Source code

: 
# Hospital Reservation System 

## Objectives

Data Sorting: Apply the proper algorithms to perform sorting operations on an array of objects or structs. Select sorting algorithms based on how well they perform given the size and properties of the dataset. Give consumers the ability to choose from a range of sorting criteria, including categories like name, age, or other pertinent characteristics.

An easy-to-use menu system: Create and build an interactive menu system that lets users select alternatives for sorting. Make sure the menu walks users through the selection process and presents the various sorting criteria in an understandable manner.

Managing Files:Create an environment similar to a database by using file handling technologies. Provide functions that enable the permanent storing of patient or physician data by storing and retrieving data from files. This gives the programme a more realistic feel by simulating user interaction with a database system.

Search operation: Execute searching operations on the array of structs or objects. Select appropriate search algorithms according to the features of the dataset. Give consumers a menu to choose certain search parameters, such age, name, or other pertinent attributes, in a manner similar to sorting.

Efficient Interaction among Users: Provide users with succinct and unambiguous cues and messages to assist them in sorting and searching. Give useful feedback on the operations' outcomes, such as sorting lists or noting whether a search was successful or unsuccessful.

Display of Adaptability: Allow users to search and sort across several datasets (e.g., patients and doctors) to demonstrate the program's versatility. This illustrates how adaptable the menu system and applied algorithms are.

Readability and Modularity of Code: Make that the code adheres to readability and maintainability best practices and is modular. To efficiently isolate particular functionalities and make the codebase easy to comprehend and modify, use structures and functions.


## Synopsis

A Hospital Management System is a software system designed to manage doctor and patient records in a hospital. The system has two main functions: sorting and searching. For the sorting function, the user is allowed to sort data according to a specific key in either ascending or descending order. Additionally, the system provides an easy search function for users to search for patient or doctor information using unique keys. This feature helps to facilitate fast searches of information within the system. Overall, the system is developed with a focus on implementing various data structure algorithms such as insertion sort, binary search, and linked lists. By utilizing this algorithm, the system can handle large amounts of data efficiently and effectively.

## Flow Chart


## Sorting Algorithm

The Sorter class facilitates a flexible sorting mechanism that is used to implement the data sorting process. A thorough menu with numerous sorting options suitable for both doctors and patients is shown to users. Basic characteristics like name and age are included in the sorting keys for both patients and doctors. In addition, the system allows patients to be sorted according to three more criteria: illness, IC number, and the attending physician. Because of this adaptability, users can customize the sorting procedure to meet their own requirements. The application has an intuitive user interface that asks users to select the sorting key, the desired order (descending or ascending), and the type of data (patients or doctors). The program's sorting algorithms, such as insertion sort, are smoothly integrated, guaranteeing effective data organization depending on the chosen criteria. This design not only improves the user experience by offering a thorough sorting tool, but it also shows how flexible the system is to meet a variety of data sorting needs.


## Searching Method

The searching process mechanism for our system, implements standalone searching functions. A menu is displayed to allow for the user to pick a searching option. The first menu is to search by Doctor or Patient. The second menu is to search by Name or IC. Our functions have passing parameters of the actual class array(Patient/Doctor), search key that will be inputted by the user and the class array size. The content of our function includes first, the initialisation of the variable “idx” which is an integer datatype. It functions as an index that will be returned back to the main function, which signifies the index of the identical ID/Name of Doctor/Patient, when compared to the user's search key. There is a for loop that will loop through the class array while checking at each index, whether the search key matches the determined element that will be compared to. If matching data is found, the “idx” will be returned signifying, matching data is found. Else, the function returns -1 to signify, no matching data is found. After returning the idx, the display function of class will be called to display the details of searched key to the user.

◆ Aim of the task
Take the records above and return them exactly as written.

◆ Answer
Source code

: 
# Hospital Reservation System 

## Objectives

Data Sorting: Apply the proper algorithms to perform sorting operations on an array of objects or structs. Select sorting algorithms based on how well they perform given the size and properties of the dataset. Give consumers the ability to choose from a range of sorting criteria, including categories like name, age, or other pertinent characteristics.

An easy-to-use menu system: Create and build an interactive menu system that lets users select alternatives for sorting. Make sure the menu walks users through the selection process and presents the various sorting criteria in an understandable manner.

Managing Files:Create an environment similar to a database by using file handling technologies. Provide functions that enable the permanent storing of patient or physician data by storing and retrieving data from files. This gives the programme a more realistic feel by simulating user interaction with a database system.

Search operation: Execute searching operations on the array of structs or objects. Select appropriate search algorithms according to the features of the dataset. Give consumers a menu to choose certain search parameters, such age, name, or other pertinent attributes, in a manner similar to sorting.

Efficient Interaction among Users: Provide users with succinct and unambiguous cues and messages to assist them in sorting and searching. Give useful feedback on the operations' outcomes, such as sorting lists or noting whether a search was successful or unsuccessful.

Display of Adaptability: Allow users to search and sort across several datasets (e.g., patients and doctors) to demonstrate the program's versatility. This illustrates how adaptable the menu system and applied algorithms are.

Readability and Modularity of Code: Make that the code adheres to readability and maintainability best practices and is modular. To efficiently isolate particular functionalities and make the codebase easy to comprehend and modify, use structures and functions.


## Synopsis

A Hospital Management System is a software system designed to manage doctor and patient records in a hospital. The system has two main functions: sorting and searching. For the sorting function, the user is allowed to sort data according to a specific key in either ascending or descending order. Additionally, the system provides an easy search function for users to search for patient or doctor information using unique keys. This feature helps to facilitate fast searches of information within the system. Overall, the system is developed with a focus on implementing various data structure algorithms such as insertion sort, binary search, and linked lists. By utilizing this algorithm, the system can handle large amounts of data efficiently and effectively.

## Flow Chart


## Sorting Algorithm

The Sorter class facilitates a flexible sorting mechanism that is used to implement the data sorting process. A thorough menu with numerous sorting options suitable for both doctors and patients is shown to users. Basic characteristics like name and age are included in the sorting keys for both patients and doctors. In addition, the system allows patients to be sorted according to three more criteria: illness, IC number, and the attending physician. Because of this adaptability, users can customize the sorting procedure to meet their own requirements. The application has an intuitive user interface that asks users to select the sorting key, the desired order (descending or ascending), and the type of data (patients or doctors). The program's sorting algorithms, such as insertion sort, are smoothly integrated, guaranteeing effective data organization depending on the chosen criteria. This design not only improves the user experience by offering a thorough sorting tool, but it also shows how flexible the system is to meet a variety of data sorting needs.


## Searching Method

The searching process mechanism for our system, implements standalone searching functions. A menu is displayed to allow for the user to pick a searching option. The first menu is to search by Doctor or Patient. The second menu is to search by Name or IC. Our functions have passing parameters of the actual class array(Patient/Doctor), search key that will be inputted by the user and the class array size. The content of our function includes first, the initialisation of the variable “idx” which is an integer datatype. It functions as an index that will be returned back to the main function, which signifies the index of the identical ID/Name of Doctor/Patient, when compared to the user's search key. There is a for loop that will loop through the class array while checking at each index, whether the search key matches the determined element that will be compared to. If matching data is found, the “idx” will be returned signifying, matching data is found. Else, the function returns -1 to signify, no matching data is found. After returning the idx, the display function of class will be called to display the details of searched key to the user.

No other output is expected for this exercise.